On another note, I've seen lots of your work on here and it is very good, so I'm sure I'm not telling you anything you don't know already.  I'm sure your next batch will be off the charts. :cheers:


----------



## gsgary (May 24, 2009)

Cheers i did try a shallow DOF on 1+2 but i like these better the crop on one was intentional, i will post some more you might like


----------



## twozero (May 24, 2009)

I have to agree that #3 doesn't really do much for me either. Technically it is great. But the look and pose just seem kinda "eh"...

But I love the highlights of the face in #1 & 2. Her eyes and the "look" are very strong and provocative.

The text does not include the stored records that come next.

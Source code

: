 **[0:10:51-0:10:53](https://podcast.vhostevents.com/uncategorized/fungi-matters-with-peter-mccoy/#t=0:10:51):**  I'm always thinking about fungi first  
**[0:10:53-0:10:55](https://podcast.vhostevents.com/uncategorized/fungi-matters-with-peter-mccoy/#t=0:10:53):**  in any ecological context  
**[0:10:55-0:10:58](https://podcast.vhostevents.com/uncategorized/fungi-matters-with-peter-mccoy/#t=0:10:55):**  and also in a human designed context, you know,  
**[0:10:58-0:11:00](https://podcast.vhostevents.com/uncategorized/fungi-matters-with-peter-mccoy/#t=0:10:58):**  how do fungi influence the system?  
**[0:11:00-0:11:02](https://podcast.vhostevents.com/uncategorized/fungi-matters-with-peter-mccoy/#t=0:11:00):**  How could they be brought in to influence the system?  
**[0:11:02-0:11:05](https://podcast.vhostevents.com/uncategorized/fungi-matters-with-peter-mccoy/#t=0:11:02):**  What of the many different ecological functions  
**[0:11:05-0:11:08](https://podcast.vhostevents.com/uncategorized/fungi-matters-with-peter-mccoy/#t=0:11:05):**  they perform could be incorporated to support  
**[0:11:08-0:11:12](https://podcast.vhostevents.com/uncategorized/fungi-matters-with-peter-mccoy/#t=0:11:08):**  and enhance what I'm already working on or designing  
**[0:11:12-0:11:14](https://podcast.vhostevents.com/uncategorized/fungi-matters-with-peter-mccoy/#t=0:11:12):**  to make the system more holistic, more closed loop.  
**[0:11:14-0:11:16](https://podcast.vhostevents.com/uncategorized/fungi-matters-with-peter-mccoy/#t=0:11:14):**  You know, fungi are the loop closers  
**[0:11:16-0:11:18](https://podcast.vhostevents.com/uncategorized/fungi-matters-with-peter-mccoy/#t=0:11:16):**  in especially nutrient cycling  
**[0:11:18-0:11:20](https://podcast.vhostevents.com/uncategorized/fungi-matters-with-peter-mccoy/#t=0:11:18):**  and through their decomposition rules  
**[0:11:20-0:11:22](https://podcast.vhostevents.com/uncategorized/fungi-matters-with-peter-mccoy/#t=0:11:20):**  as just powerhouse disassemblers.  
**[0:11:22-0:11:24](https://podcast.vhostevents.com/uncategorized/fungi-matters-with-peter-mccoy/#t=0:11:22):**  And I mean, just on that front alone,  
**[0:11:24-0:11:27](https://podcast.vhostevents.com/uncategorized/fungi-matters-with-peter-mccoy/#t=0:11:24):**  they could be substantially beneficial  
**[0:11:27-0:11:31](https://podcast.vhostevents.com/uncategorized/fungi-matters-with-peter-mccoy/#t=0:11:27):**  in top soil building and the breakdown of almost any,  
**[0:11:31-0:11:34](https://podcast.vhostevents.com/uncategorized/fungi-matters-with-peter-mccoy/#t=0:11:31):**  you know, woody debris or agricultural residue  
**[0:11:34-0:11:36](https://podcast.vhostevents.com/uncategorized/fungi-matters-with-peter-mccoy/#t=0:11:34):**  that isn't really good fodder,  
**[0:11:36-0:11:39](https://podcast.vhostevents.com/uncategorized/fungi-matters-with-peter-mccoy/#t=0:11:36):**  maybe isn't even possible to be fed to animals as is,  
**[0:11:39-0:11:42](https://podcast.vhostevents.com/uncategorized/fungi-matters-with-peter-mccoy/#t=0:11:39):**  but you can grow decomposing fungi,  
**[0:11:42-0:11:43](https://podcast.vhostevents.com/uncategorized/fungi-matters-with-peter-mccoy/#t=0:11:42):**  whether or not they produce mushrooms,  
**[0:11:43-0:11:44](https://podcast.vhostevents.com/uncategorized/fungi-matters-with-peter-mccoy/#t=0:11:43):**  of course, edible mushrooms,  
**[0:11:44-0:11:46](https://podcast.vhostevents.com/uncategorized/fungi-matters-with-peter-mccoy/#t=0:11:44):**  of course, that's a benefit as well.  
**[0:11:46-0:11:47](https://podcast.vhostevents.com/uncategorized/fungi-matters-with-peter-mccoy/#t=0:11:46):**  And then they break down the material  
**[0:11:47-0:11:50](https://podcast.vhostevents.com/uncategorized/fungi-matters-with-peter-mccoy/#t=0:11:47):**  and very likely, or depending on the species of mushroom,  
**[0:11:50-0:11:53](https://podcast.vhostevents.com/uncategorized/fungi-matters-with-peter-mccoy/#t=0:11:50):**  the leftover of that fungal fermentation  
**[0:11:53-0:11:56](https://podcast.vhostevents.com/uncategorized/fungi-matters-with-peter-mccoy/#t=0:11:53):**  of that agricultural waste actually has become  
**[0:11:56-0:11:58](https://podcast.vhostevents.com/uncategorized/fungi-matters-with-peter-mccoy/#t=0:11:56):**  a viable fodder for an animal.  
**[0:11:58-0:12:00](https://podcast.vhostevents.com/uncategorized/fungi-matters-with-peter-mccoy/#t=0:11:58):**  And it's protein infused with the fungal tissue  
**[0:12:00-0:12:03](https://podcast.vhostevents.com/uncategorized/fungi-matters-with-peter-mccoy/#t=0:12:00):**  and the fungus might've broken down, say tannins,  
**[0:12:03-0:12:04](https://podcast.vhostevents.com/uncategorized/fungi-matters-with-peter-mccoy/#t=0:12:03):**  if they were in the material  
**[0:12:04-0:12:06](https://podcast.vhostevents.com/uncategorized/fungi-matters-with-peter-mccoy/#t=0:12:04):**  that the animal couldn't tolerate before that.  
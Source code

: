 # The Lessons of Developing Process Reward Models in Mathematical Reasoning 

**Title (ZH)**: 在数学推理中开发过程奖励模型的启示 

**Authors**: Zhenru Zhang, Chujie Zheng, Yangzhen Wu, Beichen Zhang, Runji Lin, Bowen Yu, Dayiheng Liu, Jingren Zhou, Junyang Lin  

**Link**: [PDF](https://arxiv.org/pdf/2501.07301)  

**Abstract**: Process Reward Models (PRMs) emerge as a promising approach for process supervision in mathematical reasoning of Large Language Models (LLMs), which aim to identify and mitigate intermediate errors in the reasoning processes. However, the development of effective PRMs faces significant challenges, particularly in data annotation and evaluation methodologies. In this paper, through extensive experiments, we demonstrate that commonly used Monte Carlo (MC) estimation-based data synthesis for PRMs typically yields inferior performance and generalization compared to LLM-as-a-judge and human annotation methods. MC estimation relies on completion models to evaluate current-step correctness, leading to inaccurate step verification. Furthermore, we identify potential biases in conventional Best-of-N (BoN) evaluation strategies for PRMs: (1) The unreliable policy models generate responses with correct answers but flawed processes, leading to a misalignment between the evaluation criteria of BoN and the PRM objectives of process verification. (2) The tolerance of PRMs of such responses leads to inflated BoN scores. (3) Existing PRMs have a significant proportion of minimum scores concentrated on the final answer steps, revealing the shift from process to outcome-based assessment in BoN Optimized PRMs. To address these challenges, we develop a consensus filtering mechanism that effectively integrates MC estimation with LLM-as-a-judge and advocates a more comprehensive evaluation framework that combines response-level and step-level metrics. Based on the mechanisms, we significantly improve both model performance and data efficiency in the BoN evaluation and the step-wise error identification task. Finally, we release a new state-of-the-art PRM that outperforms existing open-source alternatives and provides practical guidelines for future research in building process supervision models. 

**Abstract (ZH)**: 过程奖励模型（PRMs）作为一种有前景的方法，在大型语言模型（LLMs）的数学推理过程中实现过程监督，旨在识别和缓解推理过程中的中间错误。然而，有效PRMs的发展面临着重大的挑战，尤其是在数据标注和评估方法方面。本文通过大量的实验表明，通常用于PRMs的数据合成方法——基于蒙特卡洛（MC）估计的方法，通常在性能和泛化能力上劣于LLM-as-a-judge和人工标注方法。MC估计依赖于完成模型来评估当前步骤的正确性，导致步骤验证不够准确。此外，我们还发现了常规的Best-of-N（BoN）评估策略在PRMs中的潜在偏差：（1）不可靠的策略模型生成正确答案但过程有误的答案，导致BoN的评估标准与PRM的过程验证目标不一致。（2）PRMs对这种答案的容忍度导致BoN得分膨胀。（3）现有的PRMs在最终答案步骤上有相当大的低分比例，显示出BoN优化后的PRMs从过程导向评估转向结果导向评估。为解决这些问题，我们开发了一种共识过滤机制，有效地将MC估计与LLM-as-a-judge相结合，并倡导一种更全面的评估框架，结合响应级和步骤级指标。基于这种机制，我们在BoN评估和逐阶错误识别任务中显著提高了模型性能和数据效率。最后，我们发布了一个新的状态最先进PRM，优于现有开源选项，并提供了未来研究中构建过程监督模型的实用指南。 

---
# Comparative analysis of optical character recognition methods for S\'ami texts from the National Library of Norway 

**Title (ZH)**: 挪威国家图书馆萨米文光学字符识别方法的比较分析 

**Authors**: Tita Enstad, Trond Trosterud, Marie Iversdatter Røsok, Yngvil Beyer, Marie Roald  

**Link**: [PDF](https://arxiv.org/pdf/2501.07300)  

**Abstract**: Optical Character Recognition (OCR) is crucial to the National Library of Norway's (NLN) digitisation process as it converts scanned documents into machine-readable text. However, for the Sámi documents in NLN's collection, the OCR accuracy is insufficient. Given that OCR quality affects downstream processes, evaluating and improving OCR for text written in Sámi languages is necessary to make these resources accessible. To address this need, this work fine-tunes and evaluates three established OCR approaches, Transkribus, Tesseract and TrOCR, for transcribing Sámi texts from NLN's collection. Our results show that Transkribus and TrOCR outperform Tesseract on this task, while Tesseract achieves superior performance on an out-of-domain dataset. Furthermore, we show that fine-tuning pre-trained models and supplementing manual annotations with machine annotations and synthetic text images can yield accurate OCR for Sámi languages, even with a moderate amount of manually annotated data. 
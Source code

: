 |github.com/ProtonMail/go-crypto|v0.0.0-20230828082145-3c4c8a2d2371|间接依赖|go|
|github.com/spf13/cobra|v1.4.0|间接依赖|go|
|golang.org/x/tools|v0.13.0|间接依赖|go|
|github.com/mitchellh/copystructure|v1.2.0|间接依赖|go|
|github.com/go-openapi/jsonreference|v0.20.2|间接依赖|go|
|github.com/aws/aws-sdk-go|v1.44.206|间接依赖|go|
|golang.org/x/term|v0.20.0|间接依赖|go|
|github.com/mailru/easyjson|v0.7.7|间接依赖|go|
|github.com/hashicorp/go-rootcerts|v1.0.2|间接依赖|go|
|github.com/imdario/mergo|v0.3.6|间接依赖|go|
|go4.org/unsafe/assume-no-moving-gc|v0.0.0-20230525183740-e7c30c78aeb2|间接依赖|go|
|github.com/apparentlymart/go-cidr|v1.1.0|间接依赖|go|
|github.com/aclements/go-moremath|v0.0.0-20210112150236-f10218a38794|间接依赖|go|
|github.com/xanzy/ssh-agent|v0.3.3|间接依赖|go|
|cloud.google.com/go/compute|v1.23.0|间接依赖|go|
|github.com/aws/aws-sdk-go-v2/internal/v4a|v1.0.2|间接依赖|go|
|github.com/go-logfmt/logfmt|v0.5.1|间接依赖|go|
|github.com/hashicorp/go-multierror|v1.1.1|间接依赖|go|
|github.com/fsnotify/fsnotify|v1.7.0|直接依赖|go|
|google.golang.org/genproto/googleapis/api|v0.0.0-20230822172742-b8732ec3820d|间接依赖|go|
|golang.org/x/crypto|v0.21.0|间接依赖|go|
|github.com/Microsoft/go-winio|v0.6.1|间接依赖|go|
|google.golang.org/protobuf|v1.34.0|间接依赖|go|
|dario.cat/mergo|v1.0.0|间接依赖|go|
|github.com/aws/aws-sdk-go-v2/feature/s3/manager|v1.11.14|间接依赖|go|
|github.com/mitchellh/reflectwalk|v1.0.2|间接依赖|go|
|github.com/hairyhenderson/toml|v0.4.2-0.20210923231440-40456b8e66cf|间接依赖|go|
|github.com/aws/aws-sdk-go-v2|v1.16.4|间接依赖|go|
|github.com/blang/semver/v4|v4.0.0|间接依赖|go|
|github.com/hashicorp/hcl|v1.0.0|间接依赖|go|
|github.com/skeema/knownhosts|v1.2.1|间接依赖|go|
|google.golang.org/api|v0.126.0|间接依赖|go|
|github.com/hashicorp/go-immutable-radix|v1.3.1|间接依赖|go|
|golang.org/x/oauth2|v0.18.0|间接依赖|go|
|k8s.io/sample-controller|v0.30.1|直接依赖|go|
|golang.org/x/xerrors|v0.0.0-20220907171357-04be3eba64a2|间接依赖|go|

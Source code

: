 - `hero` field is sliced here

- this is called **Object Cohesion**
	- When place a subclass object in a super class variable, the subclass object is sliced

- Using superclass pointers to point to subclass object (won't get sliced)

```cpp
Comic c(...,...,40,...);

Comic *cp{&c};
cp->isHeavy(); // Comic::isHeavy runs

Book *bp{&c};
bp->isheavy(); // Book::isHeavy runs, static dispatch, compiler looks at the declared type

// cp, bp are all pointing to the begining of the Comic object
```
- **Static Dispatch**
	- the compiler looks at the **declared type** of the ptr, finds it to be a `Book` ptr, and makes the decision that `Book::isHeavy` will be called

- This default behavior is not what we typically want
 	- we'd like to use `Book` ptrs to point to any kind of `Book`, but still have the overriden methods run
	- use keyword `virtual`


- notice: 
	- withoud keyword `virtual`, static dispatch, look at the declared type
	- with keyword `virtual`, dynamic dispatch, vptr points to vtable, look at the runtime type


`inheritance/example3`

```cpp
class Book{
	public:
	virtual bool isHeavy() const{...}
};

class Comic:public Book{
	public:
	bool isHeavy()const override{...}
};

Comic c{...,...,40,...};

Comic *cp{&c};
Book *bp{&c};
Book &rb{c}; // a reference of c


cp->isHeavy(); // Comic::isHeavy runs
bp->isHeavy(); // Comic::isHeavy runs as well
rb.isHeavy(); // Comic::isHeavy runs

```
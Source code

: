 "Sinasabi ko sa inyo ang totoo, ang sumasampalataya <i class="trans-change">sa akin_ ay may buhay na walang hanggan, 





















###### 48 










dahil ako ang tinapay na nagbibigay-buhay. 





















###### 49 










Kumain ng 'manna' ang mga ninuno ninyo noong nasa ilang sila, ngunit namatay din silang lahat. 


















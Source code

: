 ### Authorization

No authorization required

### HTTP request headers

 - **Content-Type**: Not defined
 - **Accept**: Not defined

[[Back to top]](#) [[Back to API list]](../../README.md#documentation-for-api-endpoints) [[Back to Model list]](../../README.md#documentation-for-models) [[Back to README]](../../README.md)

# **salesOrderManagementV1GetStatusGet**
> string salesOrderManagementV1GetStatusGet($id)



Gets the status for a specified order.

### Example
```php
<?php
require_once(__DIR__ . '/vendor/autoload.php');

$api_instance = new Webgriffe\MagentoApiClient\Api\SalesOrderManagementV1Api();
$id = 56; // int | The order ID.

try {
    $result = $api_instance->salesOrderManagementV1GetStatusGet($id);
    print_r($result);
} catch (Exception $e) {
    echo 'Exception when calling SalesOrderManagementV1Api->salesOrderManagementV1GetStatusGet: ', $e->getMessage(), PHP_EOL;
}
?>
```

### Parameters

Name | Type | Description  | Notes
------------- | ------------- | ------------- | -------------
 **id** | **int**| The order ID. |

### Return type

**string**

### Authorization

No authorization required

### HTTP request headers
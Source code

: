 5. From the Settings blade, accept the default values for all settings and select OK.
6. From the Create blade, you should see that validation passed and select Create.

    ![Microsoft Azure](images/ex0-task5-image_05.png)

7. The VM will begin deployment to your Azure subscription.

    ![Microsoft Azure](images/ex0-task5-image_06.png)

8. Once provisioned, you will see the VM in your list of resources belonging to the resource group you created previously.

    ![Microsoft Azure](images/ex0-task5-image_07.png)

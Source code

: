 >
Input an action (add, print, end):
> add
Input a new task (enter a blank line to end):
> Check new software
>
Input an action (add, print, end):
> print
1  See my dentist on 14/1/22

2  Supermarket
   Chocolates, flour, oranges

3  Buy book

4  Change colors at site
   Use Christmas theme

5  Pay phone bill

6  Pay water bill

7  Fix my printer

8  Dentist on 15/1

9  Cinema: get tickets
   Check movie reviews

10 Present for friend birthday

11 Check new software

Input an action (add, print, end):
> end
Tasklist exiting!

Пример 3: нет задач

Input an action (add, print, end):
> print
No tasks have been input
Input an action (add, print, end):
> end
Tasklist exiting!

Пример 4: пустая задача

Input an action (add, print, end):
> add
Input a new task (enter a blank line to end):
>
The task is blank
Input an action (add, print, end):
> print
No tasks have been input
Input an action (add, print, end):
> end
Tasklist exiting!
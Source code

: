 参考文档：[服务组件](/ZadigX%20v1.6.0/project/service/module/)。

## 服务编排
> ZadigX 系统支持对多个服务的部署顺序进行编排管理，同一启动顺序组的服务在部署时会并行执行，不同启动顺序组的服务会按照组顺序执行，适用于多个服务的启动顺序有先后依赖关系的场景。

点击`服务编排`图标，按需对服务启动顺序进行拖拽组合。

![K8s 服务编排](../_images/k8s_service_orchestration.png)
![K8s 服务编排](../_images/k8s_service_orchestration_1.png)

I really like the feel of them!


----------



## gsgary (May 25, 2009)

twozero said:


> I have to agree that #3 doesn't really do much for me either. Technically it is great. But the look and pose just seem kinda "eh"...
> 
> But I love the highlights of the face in #1 & 2. Her eyes and the "look" are very strong and provocative. I really like the feel of them!


 
Cheers mate, looks like #3 has to go


----------



## gsgary (May 25, 2009)

Is this any better, i found the posing very hard






And a few more with the RayFlash ring flash


----------



## smn_xps (May 25, 2009)

Keep her top on fella, 

HA. you won't hear me say that too often but you are having much better success with her "dressed"

cheers
jerry


----------



## DemonAstroth (May 25, 2009)

I don't know if I care about the topless ones, but the 2nd one does seem to be an improvement over the first one.  The white background and her being overly illuminated did make it too bright imo.  On the 2nd one you can see more of her body definition.  But the poses to me are still.... unmoving?

The other ones are much better though.


----------



## Alpha (May 25, 2009)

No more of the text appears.